(TASK INSTRUCTIONS): From the line containing "Source code" to the line containing "on the \(y\)-axis." in the entries below, reproduce every line exactly, ends included. Nothing else belongs in the copy, and no pictures.

[Rendered images with source text]
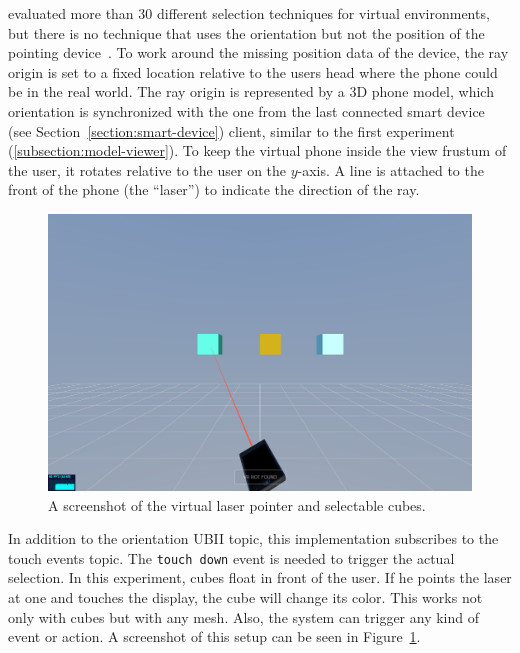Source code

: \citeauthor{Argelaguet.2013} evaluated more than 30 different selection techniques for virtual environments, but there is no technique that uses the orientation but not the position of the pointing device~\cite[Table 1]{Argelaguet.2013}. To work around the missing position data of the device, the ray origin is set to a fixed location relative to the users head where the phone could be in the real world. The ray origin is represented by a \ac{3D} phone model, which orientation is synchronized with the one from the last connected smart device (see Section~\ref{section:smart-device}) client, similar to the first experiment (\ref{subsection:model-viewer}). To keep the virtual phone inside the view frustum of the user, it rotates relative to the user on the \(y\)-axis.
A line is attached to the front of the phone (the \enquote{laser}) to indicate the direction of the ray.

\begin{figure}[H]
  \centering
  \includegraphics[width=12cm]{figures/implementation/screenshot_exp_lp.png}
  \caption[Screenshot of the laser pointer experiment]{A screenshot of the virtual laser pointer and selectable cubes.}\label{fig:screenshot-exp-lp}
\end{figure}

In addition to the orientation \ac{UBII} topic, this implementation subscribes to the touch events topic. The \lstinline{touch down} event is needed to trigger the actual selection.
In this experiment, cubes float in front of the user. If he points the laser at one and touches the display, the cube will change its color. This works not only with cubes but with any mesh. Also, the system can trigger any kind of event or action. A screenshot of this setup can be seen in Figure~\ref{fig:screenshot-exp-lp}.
--
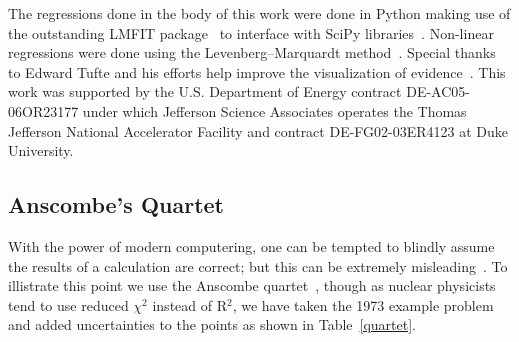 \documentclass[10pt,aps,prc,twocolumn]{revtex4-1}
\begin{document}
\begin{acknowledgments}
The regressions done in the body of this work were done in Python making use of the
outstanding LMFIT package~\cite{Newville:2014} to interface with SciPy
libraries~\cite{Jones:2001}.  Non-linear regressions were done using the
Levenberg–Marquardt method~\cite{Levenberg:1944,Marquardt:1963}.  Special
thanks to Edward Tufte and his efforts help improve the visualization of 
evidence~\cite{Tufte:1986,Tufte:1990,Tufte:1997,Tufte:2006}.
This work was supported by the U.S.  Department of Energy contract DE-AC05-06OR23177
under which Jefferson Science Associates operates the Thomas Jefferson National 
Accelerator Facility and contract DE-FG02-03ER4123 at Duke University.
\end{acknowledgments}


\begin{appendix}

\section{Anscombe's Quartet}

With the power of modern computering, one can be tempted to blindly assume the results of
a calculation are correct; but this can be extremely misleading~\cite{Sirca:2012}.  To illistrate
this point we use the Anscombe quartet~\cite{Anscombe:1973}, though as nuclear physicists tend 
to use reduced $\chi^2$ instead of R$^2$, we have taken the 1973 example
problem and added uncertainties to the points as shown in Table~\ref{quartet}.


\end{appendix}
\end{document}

(RESULT OF THE TASK):
Source code

: \citeauthor{Argelaguet.2013} evaluated more than 30 different selection techniques for virtual environments, but there is no technique that uses the orientation but not the position of the pointing device~\cite[Table 1]{Argelaguet.2013}. To work around the missing position data of the device, the ray origin is set to a fixed location relative to the users head where the phone could be in the real world. The ray origin is represented by a \ac{3D} phone model, which orientation is synchronized with the one from the last connected smart device (see Section~\ref{section:smart-device}) client, similar to the first experiment (\ref{subsection:model-viewer}). To keep the virtual phone inside the view frustum of the user, it rotates relative to the user on the \(y\)-axis.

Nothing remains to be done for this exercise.